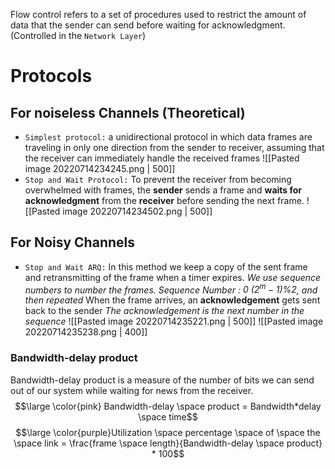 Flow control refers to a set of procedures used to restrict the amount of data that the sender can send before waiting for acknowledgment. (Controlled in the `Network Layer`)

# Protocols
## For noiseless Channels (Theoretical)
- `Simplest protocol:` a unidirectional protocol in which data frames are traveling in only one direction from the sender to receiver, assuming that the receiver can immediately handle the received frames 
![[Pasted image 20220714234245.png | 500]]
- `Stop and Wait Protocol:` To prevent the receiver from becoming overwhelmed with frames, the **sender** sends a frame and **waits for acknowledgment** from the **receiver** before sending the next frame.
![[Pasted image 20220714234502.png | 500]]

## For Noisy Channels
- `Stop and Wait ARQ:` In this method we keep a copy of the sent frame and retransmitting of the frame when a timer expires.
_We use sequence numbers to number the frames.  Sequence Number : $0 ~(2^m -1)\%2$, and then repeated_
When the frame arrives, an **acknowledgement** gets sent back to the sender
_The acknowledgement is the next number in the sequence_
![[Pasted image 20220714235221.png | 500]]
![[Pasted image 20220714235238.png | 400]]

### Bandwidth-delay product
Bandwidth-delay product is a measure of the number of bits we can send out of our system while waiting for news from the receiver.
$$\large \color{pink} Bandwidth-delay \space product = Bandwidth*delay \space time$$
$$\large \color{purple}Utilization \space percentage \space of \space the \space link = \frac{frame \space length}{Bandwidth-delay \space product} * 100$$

:::

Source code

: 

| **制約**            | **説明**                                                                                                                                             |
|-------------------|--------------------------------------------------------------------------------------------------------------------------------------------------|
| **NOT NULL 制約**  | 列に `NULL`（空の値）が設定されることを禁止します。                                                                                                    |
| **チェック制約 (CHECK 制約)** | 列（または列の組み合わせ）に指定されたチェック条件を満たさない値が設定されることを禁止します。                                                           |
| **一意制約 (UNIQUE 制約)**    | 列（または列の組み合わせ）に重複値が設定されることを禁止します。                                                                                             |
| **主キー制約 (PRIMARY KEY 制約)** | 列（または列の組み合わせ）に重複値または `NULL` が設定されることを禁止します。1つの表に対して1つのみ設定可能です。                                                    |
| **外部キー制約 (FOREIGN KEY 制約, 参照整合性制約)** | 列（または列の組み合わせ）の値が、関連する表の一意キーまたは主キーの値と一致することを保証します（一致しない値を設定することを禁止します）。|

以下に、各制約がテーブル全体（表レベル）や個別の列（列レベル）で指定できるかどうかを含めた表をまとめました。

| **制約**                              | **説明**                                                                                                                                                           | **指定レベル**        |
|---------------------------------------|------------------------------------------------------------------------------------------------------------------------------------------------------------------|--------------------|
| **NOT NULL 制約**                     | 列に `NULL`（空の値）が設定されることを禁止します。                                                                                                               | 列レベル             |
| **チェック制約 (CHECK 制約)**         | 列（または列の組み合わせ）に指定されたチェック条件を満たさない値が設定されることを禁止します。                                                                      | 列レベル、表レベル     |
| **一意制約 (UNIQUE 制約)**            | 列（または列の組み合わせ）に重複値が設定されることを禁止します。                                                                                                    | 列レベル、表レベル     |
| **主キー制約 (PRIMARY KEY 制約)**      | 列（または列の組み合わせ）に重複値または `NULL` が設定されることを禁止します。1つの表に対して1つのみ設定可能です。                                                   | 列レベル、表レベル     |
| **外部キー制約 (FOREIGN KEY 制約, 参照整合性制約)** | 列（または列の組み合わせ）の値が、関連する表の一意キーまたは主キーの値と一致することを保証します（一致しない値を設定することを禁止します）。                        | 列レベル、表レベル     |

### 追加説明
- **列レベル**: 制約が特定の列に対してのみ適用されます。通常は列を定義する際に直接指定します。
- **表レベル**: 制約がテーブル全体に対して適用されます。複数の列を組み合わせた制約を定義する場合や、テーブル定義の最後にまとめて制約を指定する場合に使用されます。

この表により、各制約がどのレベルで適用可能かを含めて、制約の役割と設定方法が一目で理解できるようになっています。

:::

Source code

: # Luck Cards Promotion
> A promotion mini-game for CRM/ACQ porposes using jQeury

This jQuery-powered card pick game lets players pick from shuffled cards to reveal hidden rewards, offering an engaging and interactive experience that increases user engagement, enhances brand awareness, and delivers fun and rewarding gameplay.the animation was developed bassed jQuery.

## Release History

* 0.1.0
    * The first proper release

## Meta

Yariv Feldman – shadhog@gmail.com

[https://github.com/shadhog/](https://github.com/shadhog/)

:::

● **Task goal**: Wherever a line in the data above contains the word "NULL", copy that line.

● **Task solution**:
| **NOT NULL 制約**  | 列に `NULL`（空の値）が設定されることを禁止します。                                                                                                    |
| **主キー制約 (PRIMARY KEY 制約)** | 列（または列の組み合わせ）に重複値または `NULL` が設定されることを禁止します。1つの表に対して1つのみ設定可能です。                                                    |
| **NOT NULL 制約**                     | 列に `NULL`（空の値）が設定されることを禁止します。                                                                                                               | 列レベル             |
| **主キー制約 (PRIMARY KEY 制約)**      | 列（または列の組み合わせ）に重複値または `NULL` が設定されることを禁止します。1つの表に対して1つのみ設定可能です。                                                   | 列レベル、表レベル     |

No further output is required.